▶ WHAT NEEDS TO BE DONE
Only the number should be given: how many lines below contain "setting".

Collected data
※ ※ ※

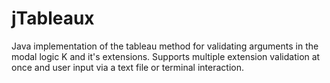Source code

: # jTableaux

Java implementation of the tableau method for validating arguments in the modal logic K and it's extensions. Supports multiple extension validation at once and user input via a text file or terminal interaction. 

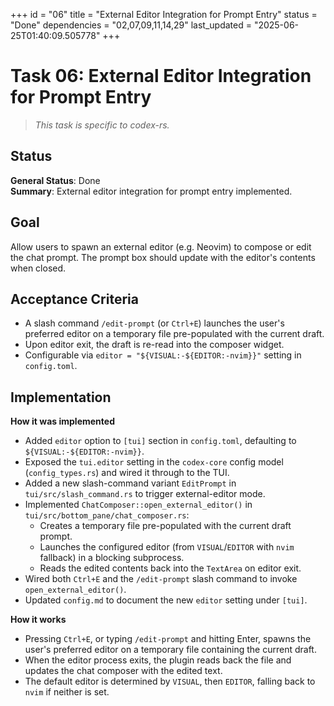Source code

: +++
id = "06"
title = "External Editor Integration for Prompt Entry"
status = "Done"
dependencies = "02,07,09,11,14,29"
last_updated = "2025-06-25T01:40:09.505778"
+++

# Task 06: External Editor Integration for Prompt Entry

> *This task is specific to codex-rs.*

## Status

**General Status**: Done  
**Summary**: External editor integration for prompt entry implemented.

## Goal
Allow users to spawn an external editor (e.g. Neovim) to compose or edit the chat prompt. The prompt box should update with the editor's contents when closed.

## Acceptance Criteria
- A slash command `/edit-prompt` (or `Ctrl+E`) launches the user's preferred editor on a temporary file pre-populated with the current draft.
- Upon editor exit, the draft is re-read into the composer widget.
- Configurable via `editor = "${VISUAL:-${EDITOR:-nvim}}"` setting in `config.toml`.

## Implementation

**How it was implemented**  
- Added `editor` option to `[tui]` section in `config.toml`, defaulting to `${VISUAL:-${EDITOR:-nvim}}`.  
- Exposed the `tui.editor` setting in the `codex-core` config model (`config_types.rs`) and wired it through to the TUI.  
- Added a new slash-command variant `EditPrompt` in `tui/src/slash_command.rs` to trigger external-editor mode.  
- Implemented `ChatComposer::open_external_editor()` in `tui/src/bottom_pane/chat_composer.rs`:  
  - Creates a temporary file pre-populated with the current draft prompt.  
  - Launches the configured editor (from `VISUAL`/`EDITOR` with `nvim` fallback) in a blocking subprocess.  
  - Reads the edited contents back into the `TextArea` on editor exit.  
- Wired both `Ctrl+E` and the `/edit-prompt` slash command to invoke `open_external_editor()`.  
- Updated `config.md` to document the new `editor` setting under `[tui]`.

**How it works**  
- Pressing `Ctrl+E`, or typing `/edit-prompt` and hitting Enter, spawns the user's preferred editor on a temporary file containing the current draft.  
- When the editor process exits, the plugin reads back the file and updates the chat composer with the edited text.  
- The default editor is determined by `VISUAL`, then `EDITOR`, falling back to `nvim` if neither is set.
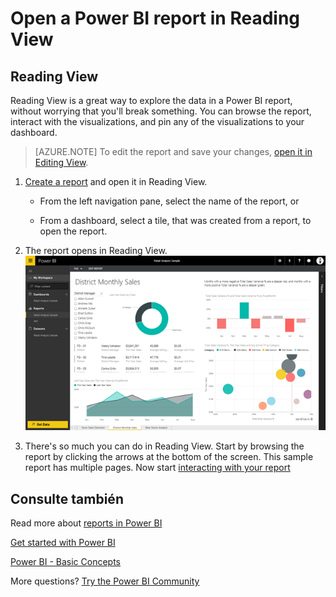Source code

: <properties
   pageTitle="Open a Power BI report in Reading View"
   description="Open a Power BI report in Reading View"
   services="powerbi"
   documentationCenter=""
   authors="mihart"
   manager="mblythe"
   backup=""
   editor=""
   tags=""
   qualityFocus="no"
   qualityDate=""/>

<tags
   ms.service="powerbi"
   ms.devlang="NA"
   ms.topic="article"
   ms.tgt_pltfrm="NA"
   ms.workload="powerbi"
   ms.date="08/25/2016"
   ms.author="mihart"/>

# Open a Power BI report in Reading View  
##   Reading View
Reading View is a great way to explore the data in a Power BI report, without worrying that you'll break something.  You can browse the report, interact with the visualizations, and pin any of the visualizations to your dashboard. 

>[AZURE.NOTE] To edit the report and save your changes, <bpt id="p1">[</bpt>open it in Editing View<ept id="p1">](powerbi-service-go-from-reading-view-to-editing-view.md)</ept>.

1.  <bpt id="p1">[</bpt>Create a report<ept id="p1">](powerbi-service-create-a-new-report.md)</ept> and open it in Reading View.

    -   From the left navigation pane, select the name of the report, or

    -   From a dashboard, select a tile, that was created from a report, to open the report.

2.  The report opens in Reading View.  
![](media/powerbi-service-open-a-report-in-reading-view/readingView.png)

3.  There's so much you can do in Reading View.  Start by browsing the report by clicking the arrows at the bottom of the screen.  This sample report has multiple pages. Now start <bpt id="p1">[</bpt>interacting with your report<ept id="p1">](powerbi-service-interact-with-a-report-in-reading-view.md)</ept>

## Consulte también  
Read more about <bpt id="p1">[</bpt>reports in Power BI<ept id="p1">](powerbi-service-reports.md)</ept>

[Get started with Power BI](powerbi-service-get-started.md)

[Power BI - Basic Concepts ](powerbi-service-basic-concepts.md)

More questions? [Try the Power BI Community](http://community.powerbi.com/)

※ ※ ※

▶ ANSWER TO THE EXERCISE
3